Give an exact copy of the data that follows, but none of its pictures.
Input below:
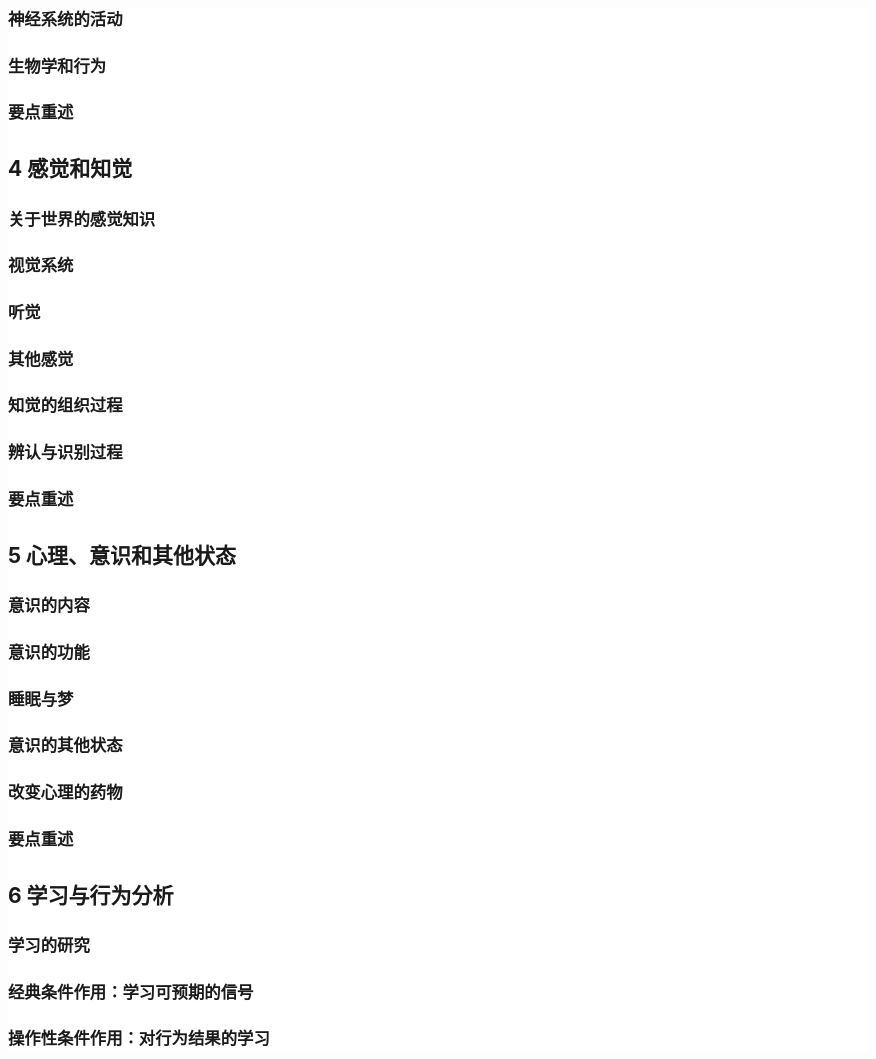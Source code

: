 ### 神经系统的活动

### 生物学和行为

### 要点重述

## 4 感觉和知觉

### 关于世界的感觉知识

### 视觉系统

### 听觉

### 其他感觉

### 知觉的组织过程

### 辨认与识别过程

### 要点重述

## 5 心理、意识和其他状态

### 意识的内容

### 意识的功能

### 睡眠与梦

### 意识的其他状态

### 改变心理的药物

### 要点重述

## 6 学习与行为分析

### 学习的研究

### 经典条件作用：学习可预期的信号

### 操作性条件作用：对行为结果的学习
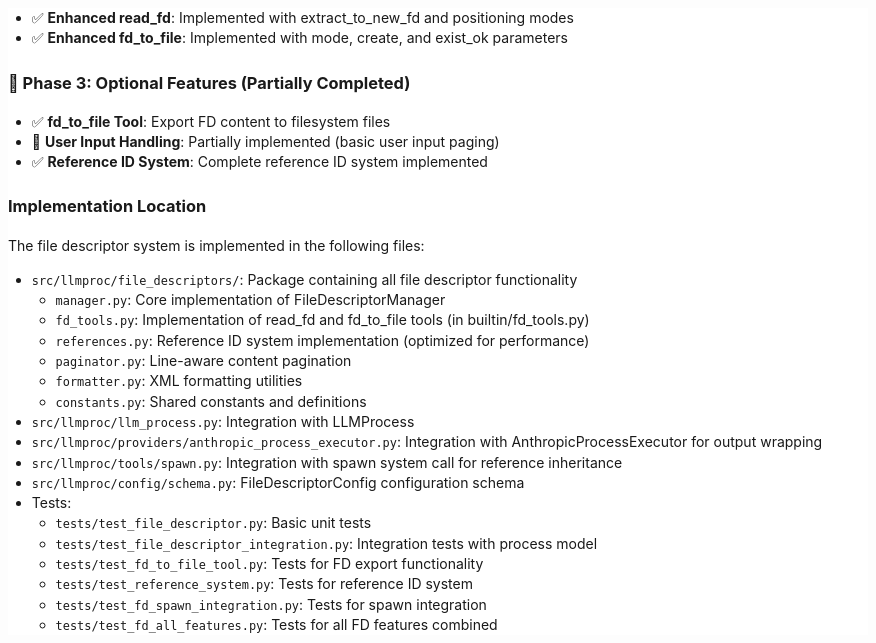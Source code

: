 - ✅ **Enhanced read_fd**: Implemented with extract_to_new_fd and positioning modes
- ✅ **Enhanced fd_to_file**: Implemented with mode, create, and exist_ok parameters

### 🔄 Phase 3: Optional Features (Partially Completed)

- ✅ **fd_to_file Tool**: Export FD content to filesystem files
- 🔄 **User Input Handling**: Partially implemented (basic user input paging)
- ✅ **Reference ID System**: Complete reference ID system implemented

### Implementation Location

The file descriptor system is implemented in the following files:

- `src/llmproc/file_descriptors/`: Package containing all file descriptor functionality
  - `manager.py`: Core implementation of FileDescriptorManager
  - `fd_tools.py`: Implementation of read_fd and fd_to_file tools (in builtin/fd_tools.py)
  - `references.py`: Reference ID system implementation (optimized for performance)
  - `paginator.py`: Line-aware content pagination
  - `formatter.py`: XML formatting utilities
  - `constants.py`: Shared constants and definitions
- `src/llmproc/llm_process.py`: Integration with LLMProcess
- `src/llmproc/providers/anthropic_process_executor.py`: Integration with AnthropicProcessExecutor for output wrapping
- `src/llmproc/tools/spawn.py`: Integration with spawn system call for reference inheritance
- `src/llmproc/config/schema.py`: FileDescriptorConfig configuration schema
- Tests:
  - `tests/test_file_descriptor.py`: Basic unit tests
  - `tests/test_file_descriptor_integration.py`: Integration tests with process model
  - `tests/test_fd_to_file_tool.py`: Tests for FD export functionality
  - `tests/test_reference_system.py`: Tests for reference ID system
  - `tests/test_fd_spawn_integration.py`: Tests for spawn integration
  - `tests/test_fd_all_features.py`: Tests for all FD features combined
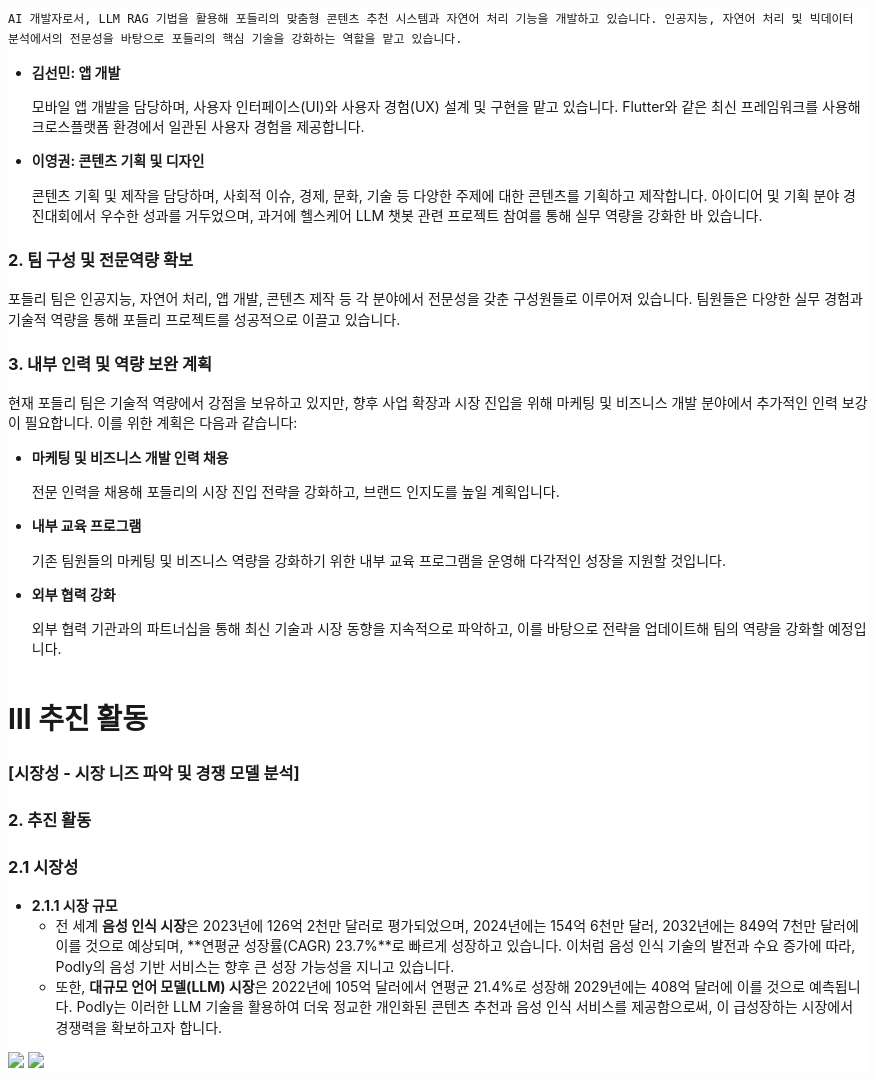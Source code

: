     AI 개발자로서, LLM RAG 기법을 활용해 포들리의 맞춤형 콘텐츠 추천 시스템과 자연어 처리 기능을 개발하고 있습니다. 인공지능, 자연어 처리 및 빅데이터 분석에서의 전문성을 바탕으로 포들리의 핵심 기술을 강화하는 역할을 맡고 있습니다.
    
- **김선민: 앱 개발**
    
    모바일 앱 개발을 담당하며, 사용자 인터페이스(UI)와 사용자 경험(UX) 설계 및 구현을 맡고 있습니다. Flutter와 같은 최신 프레임워크를 사용해 크로스플랫폼 환경에서 일관된 사용자 경험을 제공합니다.
    
- **이영권: 콘텐츠 기획 및 디자인**
    
    콘텐츠 기획 및 제작을 담당하며, 사회적 이슈, 경제, 문화, 기술 등 다양한 주제에 대한 콘텐츠를 기획하고 제작합니다. 아이디어 및 기획 분야 경진대회에서 우수한 성과를 거두었으며, 과거에 헬스케어 LLM 챗봇 관련 프로젝트 참여를 통해 실무 역량을 강화한 바 있습니다.
    

### 2. 팀 구성 및 전문역량 확보

포들리 팀은 인공지능, 자연어 처리, 앱 개발, 콘텐츠 제작 등 각 분야에서 전문성을 갖춘 구성원들로 이루어져 있습니다. 팀원들은 다양한 실무 경험과 기술적 역량을 통해 포들리 프로젝트를 성공적으로 이끌고 있습니다. 

### 3. 내부 인력 및 역량 보완 계획

현재 포들리 팀은 기술적 역량에서 강점을 보유하고 있지만, 향후 사업 확장과 시장 진입을 위해 마케팅 및 비즈니스 개발 분야에서 추가적인 인력 보강이 필요합니다. 이를 위한 계획은 다음과 같습니다:

- **마케팅 및 비즈니스 개발 인력 채용**
    
    전문 인력을 채용해 포들리의 시장 진입 전략을 강화하고, 브랜드 인지도를 높일 계획입니다.
    
- **내부 교육 프로그램**
    
    기존 팀원들의 마케팅 및 비즈니스 역량을 강화하기 위한 내부 교육 프로그램을 운영해 다각적인 성장을 지원할 것입니다.
    
- **외부 협력 강화**
    
    외부 협력 기관과의 파트너십을 통해 최신 기술과 시장 동향을 지속적으로 파악하고, 이를 바탕으로 전략을 업데이트해 팀의 역량을 강화할 예정입니다.
    

# Ⅲ 추진 활동

### [시장성 - 시장 니즈 파악 및 경쟁 모델 분석]

### **2. 추진 활동**

### **2.1 시장성**

- **2.1.1 시장 규모**
    - 전 세계 **음성 인식 시장**은 2023년에 126억 2천만 달러로 평가되었으며, 2024년에는 154억 6천만 달러, 2032년에는 849억 7천만 달러에 이를 것으로 예상되며, **연평균 성장률(CAGR) 23.7%**로 빠르게 성장하고 있습니다. 이처럼 음성 인식 기술의 발전과 수요 증가에 따라, Podly의 음성 기반 서비스는 향후 큰 성장 가능성을 지니고 있습니다.
    - 또한, **대규모 언어 모델(LLM) 시장**은 2022년에 105억 달러에서 연평균 21.4%로 성장해 2029년에는 408억 달러에 이를 것으로 예측됩니다. Podly는 이러한 LLM 기술을 활용하여 더욱 정교한 개인화된 콘텐츠 추천과 음성 인식 서비스를 제공함으로써, 이 급성장하는 시장에서 경쟁력을 확보하고자 합니다.
    

    

![](https://i.imgur.com/L3glKgX.png)
![](https://i.imgur.com/3auzYHF.png)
End of Input.
Output below |
Source code

: ### 神经系统的活动

### 生物学和行为

### 要点重述

## 4 感觉和知觉

### 关于世界的感觉知识

### 视觉系统

### 听觉

### 其他感觉

### 知觉的组织过程

### 辨认与识别过程

### 要点重述

## 5 心理、意识和其他状态

### 意识的内容

### 意识的功能

### 睡眠与梦

### 意识的其他状态

### 改变心理的药物

### 要点重述

## 6 学习与行为分析

### 学习的研究

### 经典条件作用：学习可预期的信号

### 操作性条件作用：对行为结果的学习
Source code

: - ✅ **Enhanced read_fd**: Implemented with extract_to_new_fd and positioning modes
- ✅ **Enhanced fd_to_file**: Implemented with mode, create, and exist_ok parameters

### 🔄 Phase 3: Optional Features (Partially Completed)

- ✅ **fd_to_file Tool**: Export FD content to filesystem files
- 🔄 **User Input Handling**: Partially implemented (basic user input paging)
- ✅ **Reference ID System**: Complete reference ID system implemented

### Implementation Location

The file descriptor system is implemented in the following files:

- `src/llmproc/file_descriptors/`: Package containing all file descriptor functionality
  - `manager.py`: Core implementation of FileDescriptorManager
  - `fd_tools.py`: Implementation of read_fd and fd_to_file tools (in builtin/fd_tools.py)
  - `references.py`: Reference ID system implementation (optimized for performance)
  - `paginator.py`: Line-aware content pagination
  - `formatter.py`: XML formatting utilities
  - `constants.py`: Shared constants and definitions
- `src/llmproc/llm_process.py`: Integration with LLMProcess
- `src/llmproc/providers/anthropic_process_executor.py`: Integration with AnthropicProcessExecutor for output wrapping
- `src/llmproc/tools/spawn.py`: Integration with spawn system call for reference inheritance
- `src/llmproc/config/schema.py`: FileDescriptorConfig configuration schema
- Tests:
  - `tests/test_file_descriptor.py`: Basic unit tests
  - `tests/test_file_descriptor_integration.py`: Integration tests with process model
  - `tests/test_fd_to_file_tool.py`: Tests for FD export functionality
  - `tests/test_reference_system.py`: Tests for reference ID system
  - `tests/test_fd_spawn_integration.py`: Tests for spawn integration
  - `tests/test_fd_all_features.py`: Tests for all FD features combined
Source code

:     AI 개발자로서, LLM RAG 기법을 활용해 포들리의 맞춤형 콘텐츠 추천 시스템과 자연어 처리 기능을 개발하고 있습니다. 인공지능, 자연어 처리 및 빅데이터 분석에서의 전문성을 바탕으로 포들리의 핵심 기술을 강화하는 역할을 맡고 있습니다.
    
- **김선민: 앱 개발**
    
    모바일 앱 개발을 담당하며, 사용자 인터페이스(UI)와 사용자 경험(UX) 설계 및 구현을 맡고 있습니다. Flutter와 같은 최신 프레임워크를 사용해 크로스플랫폼 환경에서 일관된 사용자 경험을 제공합니다.
    
- **이영권: 콘텐츠 기획 및 디자인**
    
    콘텐츠 기획 및 제작을 담당하며, 사회적 이슈, 경제, 문화, 기술 등 다양한 주제에 대한 콘텐츠를 기획하고 제작합니다. 아이디어 및 기획 분야 경진대회에서 우수한 성과를 거두었으며, 과거에 헬스케어 LLM 챗봇 관련 프로젝트 참여를 통해 실무 역량을 강화한 바 있습니다.
    

### 2. 팀 구성 및 전문역량 확보

포들리 팀은 인공지능, 자연어 처리, 앱 개발, 콘텐츠 제작 등 각 분야에서 전문성을 갖춘 구성원들로 이루어져 있습니다. 팀원들은 다양한 실무 경험과 기술적 역량을 통해 포들리 프로젝트를 성공적으로 이끌고 있습니다. 

### 3. 내부 인력 및 역량 보완 계획

현재 포들리 팀은 기술적 역량에서 강점을 보유하고 있지만, 향후 사업 확장과 시장 진입을 위해 마케팅 및 비즈니스 개발 분야에서 추가적인 인력 보강이 필요합니다. 이를 위한 계획은 다음과 같습니다:

- **마케팅 및 비즈니스 개발 인력 채용**
    
    전문 인력을 채용해 포들리의 시장 진입 전략을 강화하고, 브랜드 인지도를 높일 계획입니다.
    
- **내부 교육 프로그램**
    
    기존 팀원들의 마케팅 및 비즈니스 역량을 강화하기 위한 내부 교육 프로그램을 운영해 다각적인 성장을 지원할 것입니다.
    
- **외부 협력 강화**
    
    외부 협력 기관과의 파트너십을 통해 최신 기술과 시장 동향을 지속적으로 파악하고, 이를 바탕으로 전략을 업데이트해 팀의 역량을 강화할 예정입니다.
    

# Ⅲ 추진 활동

### [시장성 - 시장 니즈 파악 및 경쟁 모델 분석]

### **2. 추진 활동**

### **2.1 시장성**

- **2.1.1 시장 규모**
    - 전 세계 **음성 인식 시장**은 2023년에 126억 2천만 달러로 평가되었으며, 2024년에는 154억 6천만 달러, 2032년에는 849억 7천만 달러에 이를 것으로 예상되며, **연평균 성장률(CAGR) 23.7%**로 빠르게 성장하고 있습니다. 이처럼 음성 인식 기술의 발전과 수요 증가에 따라, Podly의 음성 기반 서비스는 향후 큰 성장 가능성을 지니고 있습니다.
    - 또한, **대규모 언어 모델(LLM) 시장**은 2022년에 105억 달러에서 연평균 21.4%로 성장해 2029년에는 408억 달러에 이를 것으로 예측됩니다. Podly는 이러한 LLM 기술을 활용하여 더욱 정교한 개인화된 콘텐츠 추천과 음성 인식 서비스를 제공함으로써, 이 급성장하는 시장에서 경쟁력을 확보하고자 합니다.
    

    

![](https://i.imgur.com/L3glKgX.png)
![](https://i.imgur.com/3auzYHF.png)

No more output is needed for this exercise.